Foo Fighters
Concrete and Gold
RCA/ROSWELL
4/10
There can’t be many experiences more godlike than that of being a rock star performing a classic hit—tens of thousands singing every word of a chorus you once penned in your bedroom, reaching toward you from yards away as if your very touch would make them whole. All things considered, that setting must make it all the more heart-sinking when you play a lesser-known new song and see those same masses of people start looking at their phones and leaving to grab more beer. Concrete and Gold tries its hardest to escape the inevitable, but still cements Foo Fighters in the past-their-prime phase, where, although “My Hero” and “Everlong” will sell out stadiums until their final day, new material is just no longer exciting, and when performed, it feels like it’s more for the band than for the audience.
Foo Fighters have one of the most consistent hit lists of any group of their era, landing memorable singles as recently as “Walk” and “Rope” from 2011’s Wasting Light. But 2014’s Sonic Highways saw them at their least inspired ever, and while Concrete and Gold is an improvement, it has all the grating screams, simplistic lyrical content, and distortion pedal stomping without the songwriting savvy from Dave Grohl that usually justifies the horseplay.
The album begins with “T-Shirt,” in which Grohl softly sings a short poem that could be his entire artistic mantra over some acoustic guitar: “I don’t wanna be king / I just wanna sing a love song… I don’t wanna be queen / Just trying to keep my t-shirt clean.” That line gives way to full-band ambush. If the Foos think this whisper-to-yell, acoustic-to-overdrive transition is still shocking and exhilarating, I saw it coming from about nine albums away. Lead single “Run” follows with a chorus that would be touching if not for the shrill breakdowns in between sections, which are comprised of one-note, ad nauseum string bends and Grohl screaming in full metalcore mode.
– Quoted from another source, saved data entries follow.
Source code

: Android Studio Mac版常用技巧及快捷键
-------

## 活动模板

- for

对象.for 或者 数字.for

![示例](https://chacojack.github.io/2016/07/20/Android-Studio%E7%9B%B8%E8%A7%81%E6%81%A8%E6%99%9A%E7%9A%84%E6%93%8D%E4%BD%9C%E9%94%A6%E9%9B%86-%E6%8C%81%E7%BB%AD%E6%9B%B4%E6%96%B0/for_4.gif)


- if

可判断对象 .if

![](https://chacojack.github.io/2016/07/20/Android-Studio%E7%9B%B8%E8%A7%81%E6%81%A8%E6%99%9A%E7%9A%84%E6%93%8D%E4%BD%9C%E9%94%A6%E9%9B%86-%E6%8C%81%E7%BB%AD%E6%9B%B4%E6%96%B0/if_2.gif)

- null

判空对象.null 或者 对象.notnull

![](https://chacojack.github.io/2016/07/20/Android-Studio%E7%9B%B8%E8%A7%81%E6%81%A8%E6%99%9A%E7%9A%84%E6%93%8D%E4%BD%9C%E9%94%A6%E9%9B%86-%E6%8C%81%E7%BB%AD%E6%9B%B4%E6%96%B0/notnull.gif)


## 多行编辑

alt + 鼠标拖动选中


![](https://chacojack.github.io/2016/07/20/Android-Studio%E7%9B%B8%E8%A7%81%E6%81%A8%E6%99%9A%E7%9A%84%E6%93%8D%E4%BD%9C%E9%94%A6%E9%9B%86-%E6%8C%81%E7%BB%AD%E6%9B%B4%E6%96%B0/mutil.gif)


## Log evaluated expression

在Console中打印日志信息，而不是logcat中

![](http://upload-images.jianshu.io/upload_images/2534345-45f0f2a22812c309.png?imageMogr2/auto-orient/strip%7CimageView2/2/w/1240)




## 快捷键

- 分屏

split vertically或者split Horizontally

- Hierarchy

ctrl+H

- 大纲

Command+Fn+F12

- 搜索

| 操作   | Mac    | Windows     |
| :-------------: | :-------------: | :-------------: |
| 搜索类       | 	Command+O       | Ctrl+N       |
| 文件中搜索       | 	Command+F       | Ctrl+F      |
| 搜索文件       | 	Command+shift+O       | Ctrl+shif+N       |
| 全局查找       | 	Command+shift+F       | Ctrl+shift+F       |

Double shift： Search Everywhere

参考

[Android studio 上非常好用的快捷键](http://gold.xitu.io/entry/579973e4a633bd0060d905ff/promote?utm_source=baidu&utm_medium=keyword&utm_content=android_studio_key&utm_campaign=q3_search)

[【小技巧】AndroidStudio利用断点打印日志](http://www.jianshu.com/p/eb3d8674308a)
The unexpected high point of the album is “Sunday Rain,” where drummer Taylor Hawkins gives such an impressive performance on lead vocals that he and Grohl may want to consider switching roles for an entire album. The kick drum rings with the sort of imperfect overtone that would normally never make it out of the Foos’ chrome recording process, adding a ruggedness that the album’s production needs badly. If only every song on Concrete and Gold was this much fun. “La Dee Da” verges on greatness, but it has the sort of exciting rhythm to which Grohl used to be able to attach an even better second hook.
Shamelessly heavy-handed as the record is, Grohl states at the beginning of the album that sophistication is not his aim. None of the Foo Fighters are scoring movies or learning to play the sitar in between albums, and if they don’t feel the need to explore beyond the classic garage methodology, why should they? When you picture the band in the studio, exchanging gummy grins and high-fiving, indifferent to how predictable or sophomoric these songs will be perceived, there is a rare virtue within it all: gut. Most musicians of Foo Fighters’ magnitude become fastidiously focused on greatness itself, ignoring their intuition and feel in the process, so that the final product is too cerebral and overwrought. The Foos’ collective gut has served them excellently in the past, yielding life-changing anthems, but as every great rock band eventually must face, that greatness is evidently behind them now.